== Segment start ==
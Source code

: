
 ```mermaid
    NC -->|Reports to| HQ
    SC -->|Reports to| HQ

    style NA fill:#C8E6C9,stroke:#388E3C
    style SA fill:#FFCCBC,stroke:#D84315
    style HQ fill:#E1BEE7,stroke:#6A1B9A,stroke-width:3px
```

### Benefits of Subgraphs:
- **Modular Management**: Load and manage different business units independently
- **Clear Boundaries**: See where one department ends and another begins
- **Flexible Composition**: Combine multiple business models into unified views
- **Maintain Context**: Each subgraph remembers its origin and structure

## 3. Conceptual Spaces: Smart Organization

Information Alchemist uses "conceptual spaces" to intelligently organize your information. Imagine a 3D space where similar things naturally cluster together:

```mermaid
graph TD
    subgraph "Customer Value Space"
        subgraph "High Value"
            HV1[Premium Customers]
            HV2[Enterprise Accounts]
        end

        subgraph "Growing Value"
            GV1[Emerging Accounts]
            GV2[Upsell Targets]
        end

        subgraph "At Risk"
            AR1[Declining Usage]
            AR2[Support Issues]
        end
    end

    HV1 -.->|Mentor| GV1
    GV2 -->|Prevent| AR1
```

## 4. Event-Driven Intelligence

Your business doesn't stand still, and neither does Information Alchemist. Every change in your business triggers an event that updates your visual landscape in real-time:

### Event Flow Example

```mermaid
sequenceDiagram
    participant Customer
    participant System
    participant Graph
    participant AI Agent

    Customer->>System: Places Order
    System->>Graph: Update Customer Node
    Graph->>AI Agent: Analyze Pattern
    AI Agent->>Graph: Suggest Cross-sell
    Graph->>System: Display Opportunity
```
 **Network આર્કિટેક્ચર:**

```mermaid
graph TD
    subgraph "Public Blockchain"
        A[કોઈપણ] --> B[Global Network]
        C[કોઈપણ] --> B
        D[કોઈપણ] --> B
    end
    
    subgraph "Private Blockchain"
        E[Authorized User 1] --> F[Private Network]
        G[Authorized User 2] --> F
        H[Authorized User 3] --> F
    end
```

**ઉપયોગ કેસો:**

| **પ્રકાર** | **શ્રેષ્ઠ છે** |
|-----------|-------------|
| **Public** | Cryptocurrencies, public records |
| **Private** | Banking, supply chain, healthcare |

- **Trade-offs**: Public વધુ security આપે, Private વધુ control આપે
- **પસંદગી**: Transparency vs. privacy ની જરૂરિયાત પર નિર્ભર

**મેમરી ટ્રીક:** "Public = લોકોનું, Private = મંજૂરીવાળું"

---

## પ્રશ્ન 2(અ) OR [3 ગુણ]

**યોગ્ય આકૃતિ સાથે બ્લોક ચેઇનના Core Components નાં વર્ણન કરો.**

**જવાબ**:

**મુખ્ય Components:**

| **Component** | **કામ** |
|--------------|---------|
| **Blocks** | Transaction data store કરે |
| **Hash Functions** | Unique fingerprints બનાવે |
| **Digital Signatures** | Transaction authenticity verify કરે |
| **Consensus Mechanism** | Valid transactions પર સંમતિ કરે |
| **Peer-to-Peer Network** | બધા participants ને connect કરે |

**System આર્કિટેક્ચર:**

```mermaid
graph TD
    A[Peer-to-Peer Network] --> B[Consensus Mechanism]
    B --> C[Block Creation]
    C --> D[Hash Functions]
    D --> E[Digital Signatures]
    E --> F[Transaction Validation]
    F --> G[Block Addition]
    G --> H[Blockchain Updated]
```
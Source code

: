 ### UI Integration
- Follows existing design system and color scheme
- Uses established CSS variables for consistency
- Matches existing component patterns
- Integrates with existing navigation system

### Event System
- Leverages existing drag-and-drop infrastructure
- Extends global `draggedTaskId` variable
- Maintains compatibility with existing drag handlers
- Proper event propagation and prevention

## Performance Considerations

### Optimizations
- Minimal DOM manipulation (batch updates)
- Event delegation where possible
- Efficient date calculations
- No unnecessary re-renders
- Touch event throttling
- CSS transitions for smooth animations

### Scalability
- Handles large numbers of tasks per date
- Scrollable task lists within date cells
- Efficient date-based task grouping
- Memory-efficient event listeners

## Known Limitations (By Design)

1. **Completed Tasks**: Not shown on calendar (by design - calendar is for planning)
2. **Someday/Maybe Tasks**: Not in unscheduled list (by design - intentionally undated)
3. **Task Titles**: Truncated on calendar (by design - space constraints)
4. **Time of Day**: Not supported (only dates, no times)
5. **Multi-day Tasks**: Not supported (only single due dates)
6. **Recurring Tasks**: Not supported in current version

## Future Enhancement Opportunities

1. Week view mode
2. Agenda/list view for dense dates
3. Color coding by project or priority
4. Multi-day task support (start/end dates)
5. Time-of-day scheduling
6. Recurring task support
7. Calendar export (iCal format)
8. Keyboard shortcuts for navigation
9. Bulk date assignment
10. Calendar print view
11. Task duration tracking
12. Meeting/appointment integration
== Segment end ==
Send back, unchanged, every line of the records from the one with "2. **Someday/Maybe Tasks**: Not" through the last.

2. **Someday/Maybe Tasks**: Not in unscheduled list (by design - intentionally undated)
3. **Task Titles**: Truncated on calendar (by design - space constraints)
4. **Time of Day**: Not supported (only dates, no times)
5. **Multi-day Tasks**: Not supported (only single due dates)
6. **Recurring Tasks**: Not supported in current version

## Future Enhancement Opportunities

1. Week view mode
2. Agenda/list view for dense dates
3. Color coding by project or priority
4. Multi-day task support (start/end dates)
5. Time-of-day scheduling
6. Recurring task support
7. Calendar export (iCal format)
8. Keyboard shortcuts for navigation
9. Bulk date assignment
10. Calendar print view
11. Task duration tracking
12. Meeting/appointment integration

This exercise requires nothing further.